Detail 1

Viewing Plum Blossoms by Moonlight
Ma Yuan (active ca. 1190–1225)
Fan mounted as an album leaf; ink and color on silk; 9 7/8 x 10 1/2 in. (25.1 x 26.7 cm)
Gift of John M. Crawford Jr., in honor of Alfreda Murck, 1986 (1986.493.2)
Why did the artist choose this shape for this painting?

This oval-shaped painting is an example of one of the two fan formats used in Chinese painting. This round or oval fan type is made of silk and was originally mounted on a rigid frame. Often this type of fan would have a poem on one side and a related painting on the reverse. (Quatrain on Late Spring and Couplet on Pond Scenery are examples of such poems.) Fans, as in the case of this one, were often removed from their frames and mounted onto pages or leaves in a book-like format called an album.
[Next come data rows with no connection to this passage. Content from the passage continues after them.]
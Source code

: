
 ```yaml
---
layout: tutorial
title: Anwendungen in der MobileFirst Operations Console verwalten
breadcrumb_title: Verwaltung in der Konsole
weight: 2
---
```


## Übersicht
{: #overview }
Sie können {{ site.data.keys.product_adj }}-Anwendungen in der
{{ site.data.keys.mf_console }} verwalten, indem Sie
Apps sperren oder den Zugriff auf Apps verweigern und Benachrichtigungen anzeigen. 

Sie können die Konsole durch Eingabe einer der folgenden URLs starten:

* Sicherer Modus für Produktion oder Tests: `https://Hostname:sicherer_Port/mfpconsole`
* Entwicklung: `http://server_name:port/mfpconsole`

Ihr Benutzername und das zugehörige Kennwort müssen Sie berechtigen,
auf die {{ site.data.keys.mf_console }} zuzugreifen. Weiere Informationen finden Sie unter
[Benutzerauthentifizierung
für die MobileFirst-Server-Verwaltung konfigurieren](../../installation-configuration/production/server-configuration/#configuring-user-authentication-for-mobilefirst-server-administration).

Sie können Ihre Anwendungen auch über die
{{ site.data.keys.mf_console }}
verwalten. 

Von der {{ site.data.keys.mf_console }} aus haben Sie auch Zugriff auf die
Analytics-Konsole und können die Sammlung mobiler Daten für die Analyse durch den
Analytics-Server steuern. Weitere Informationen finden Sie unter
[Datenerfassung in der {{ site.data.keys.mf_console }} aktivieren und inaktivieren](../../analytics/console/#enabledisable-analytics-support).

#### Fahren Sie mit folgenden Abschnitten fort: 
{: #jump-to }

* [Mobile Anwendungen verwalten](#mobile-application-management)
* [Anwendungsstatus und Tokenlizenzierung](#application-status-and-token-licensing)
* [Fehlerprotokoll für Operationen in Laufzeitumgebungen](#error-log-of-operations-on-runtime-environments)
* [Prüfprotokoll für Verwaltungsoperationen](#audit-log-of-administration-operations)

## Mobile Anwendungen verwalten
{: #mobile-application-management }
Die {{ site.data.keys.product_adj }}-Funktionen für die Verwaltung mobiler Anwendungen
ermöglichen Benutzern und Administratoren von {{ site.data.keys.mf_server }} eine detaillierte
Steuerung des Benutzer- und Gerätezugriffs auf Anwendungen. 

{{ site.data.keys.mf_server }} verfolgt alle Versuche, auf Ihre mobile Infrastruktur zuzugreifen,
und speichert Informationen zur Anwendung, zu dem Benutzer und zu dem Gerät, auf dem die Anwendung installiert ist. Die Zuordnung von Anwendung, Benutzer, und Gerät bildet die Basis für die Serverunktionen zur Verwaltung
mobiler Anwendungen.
The fan format challenges the artist to create a small painting within a curved composition.

This painting, Viewing Plum Blossoms by Moonlight by Ma Yuan (active ca. 1190–1225), is well suited to the highly focused composition of the fan format, and exemplifies the intimate and contemplative vision of a small corner of the natural world. Here, a gentleman is shown meditating on the short-lived and fragile plum blossoms set against a moonlit sky.